- Char Kolmi Union Location in Bangladesh
- Coordinates: 22°06′34″N 90°38′20″E﻿ / ﻿22.1095°N 90.6388°E
- Country: Bangladesh
- Division: Barisal Division
- District: Bhola District
- Upazila: Char Fasson Upazila

Government
- • Type: Union council

Area
- • Total: 34.17 km^{2} (13.19 sq mi)

Population (2001)
- • Total: 19,419
- • Density: 568.3/km^{2} (1,472/sq mi)
- Time zone: UTC+6 (BST)
- Postal code: 8340
- Website: charkolmiup.bhola.gov.bd

= Char Kolmi Union =

Union of Bhola District

Char Kolmi Union (চর কলমী ইউনিয়ন) is a union parishad in Char Fasson Upazila of Bhola District, in Barisal Division, Bangladesh.

==Geography==
The area of Char Kolmi Union is 8,443 acres.

==Demographics==
According to the 2011 census, the total population of Char Kolmi Union is 19,419 Of these, 9,588 are males and 9,831 are females.
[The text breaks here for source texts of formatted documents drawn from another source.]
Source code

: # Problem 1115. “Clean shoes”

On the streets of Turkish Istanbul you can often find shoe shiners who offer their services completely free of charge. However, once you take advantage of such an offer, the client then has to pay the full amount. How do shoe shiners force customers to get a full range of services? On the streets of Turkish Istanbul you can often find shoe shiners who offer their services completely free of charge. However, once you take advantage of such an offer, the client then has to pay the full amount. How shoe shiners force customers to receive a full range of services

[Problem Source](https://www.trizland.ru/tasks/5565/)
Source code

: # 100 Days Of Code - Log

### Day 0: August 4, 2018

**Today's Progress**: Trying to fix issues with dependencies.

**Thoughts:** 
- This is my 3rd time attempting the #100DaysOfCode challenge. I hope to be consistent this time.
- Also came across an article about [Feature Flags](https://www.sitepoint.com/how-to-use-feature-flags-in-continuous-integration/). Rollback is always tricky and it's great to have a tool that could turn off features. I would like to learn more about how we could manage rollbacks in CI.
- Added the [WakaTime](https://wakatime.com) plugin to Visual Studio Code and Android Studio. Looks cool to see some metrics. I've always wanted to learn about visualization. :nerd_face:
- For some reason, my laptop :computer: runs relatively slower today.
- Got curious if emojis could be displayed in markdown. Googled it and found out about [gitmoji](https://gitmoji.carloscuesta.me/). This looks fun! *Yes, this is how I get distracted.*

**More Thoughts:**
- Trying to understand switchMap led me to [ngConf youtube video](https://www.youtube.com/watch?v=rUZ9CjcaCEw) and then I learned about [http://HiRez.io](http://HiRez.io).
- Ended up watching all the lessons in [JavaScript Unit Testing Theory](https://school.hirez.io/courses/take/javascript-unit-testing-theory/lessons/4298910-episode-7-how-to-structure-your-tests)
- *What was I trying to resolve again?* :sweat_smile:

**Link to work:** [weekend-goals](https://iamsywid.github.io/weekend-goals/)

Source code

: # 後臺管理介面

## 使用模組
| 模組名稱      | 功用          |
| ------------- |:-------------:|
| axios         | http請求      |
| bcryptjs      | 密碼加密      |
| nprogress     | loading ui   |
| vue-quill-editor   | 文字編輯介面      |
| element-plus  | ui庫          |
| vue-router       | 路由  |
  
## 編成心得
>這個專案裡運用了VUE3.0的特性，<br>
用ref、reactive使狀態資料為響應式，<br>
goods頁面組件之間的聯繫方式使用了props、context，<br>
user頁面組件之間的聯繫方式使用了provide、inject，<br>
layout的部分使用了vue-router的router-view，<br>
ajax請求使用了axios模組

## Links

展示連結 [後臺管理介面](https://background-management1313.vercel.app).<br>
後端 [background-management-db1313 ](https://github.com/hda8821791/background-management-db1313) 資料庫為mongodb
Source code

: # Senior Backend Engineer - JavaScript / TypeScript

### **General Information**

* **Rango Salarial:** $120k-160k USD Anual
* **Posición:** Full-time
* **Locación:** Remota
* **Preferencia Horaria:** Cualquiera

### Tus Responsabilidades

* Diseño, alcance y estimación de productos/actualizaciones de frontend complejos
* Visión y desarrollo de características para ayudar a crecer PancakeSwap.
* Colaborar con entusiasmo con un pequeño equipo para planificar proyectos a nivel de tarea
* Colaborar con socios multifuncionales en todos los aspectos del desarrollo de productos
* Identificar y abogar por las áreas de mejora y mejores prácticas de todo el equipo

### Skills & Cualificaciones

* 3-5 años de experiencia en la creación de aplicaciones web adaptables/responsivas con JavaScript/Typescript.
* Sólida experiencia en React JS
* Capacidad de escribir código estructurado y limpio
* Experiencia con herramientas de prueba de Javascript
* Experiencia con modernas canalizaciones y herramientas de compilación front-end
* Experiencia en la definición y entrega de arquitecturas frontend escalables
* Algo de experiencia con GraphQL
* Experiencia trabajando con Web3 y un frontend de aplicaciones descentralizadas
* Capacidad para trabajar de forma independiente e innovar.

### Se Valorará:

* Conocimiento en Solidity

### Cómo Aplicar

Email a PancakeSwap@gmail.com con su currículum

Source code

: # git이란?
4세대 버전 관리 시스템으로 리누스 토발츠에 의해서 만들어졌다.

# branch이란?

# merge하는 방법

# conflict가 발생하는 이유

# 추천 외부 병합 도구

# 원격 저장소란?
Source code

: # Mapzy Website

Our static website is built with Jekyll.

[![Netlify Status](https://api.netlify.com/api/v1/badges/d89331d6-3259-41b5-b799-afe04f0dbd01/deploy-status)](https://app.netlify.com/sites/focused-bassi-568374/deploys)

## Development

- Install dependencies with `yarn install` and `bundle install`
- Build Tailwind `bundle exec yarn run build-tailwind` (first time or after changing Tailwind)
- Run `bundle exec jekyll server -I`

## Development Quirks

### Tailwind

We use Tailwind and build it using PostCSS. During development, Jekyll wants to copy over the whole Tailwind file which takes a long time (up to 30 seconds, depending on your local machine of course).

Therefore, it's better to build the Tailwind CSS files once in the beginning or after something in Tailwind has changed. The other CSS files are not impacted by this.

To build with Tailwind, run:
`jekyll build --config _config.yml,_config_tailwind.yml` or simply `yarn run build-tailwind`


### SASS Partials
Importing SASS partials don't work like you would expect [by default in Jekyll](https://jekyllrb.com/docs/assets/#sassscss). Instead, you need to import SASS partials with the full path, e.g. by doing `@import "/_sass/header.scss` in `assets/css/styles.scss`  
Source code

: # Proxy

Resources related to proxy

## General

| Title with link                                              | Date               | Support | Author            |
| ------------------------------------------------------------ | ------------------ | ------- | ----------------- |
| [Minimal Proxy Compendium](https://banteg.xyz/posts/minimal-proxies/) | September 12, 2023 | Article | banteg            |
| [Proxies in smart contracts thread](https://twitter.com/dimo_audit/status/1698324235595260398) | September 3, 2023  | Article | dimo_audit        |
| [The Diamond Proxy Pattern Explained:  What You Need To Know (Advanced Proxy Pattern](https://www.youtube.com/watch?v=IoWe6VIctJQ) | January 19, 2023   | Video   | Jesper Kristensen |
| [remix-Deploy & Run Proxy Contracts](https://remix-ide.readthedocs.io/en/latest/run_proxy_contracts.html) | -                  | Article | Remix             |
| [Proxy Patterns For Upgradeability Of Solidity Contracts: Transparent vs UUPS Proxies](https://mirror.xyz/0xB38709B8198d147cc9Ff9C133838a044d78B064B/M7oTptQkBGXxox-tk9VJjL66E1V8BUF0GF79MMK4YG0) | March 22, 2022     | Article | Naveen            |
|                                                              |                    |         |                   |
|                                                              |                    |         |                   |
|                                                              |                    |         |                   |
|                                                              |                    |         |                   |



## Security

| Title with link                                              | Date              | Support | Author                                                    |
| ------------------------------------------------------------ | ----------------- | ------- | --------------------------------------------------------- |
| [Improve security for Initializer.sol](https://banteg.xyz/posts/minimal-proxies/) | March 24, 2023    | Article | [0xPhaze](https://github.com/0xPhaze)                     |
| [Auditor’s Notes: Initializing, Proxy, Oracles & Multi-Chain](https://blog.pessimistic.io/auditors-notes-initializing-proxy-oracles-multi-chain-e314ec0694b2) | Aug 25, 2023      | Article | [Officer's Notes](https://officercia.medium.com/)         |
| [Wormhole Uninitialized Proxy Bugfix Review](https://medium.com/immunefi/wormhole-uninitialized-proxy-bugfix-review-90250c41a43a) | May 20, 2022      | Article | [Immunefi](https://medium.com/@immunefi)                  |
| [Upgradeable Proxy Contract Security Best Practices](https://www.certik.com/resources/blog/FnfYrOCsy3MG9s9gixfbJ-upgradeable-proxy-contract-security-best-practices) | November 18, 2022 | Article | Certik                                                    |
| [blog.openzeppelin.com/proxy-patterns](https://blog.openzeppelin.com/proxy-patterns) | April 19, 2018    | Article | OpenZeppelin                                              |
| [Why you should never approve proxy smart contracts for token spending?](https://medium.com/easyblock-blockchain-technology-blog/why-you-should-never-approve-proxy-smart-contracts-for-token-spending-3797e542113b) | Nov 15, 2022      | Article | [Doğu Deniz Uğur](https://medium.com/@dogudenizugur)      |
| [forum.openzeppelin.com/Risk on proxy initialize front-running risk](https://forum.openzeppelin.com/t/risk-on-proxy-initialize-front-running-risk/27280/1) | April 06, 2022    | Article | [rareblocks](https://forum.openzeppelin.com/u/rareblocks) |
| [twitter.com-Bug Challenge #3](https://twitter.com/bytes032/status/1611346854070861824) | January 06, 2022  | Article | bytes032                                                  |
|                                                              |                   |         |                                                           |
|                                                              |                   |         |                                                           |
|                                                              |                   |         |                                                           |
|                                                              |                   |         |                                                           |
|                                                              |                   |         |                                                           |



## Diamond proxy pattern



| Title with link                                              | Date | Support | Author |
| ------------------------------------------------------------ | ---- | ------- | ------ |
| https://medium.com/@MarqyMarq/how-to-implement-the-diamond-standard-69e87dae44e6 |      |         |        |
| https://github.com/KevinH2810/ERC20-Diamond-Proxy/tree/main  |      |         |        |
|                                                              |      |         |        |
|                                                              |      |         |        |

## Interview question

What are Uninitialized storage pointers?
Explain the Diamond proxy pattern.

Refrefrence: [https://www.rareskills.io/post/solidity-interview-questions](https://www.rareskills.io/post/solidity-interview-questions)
The total number of families is 3,954.

==Administration==
Char Kolmi Union is a union of Char Fasson Upazila. Administrative activities of this union are under Char Fasson police Station. It is part of Bhola-4 constituency 118 of the National Assembly.

==Education==
According to the 2011 census, Char Kolmi Union has an average literacy rate of 36.9%.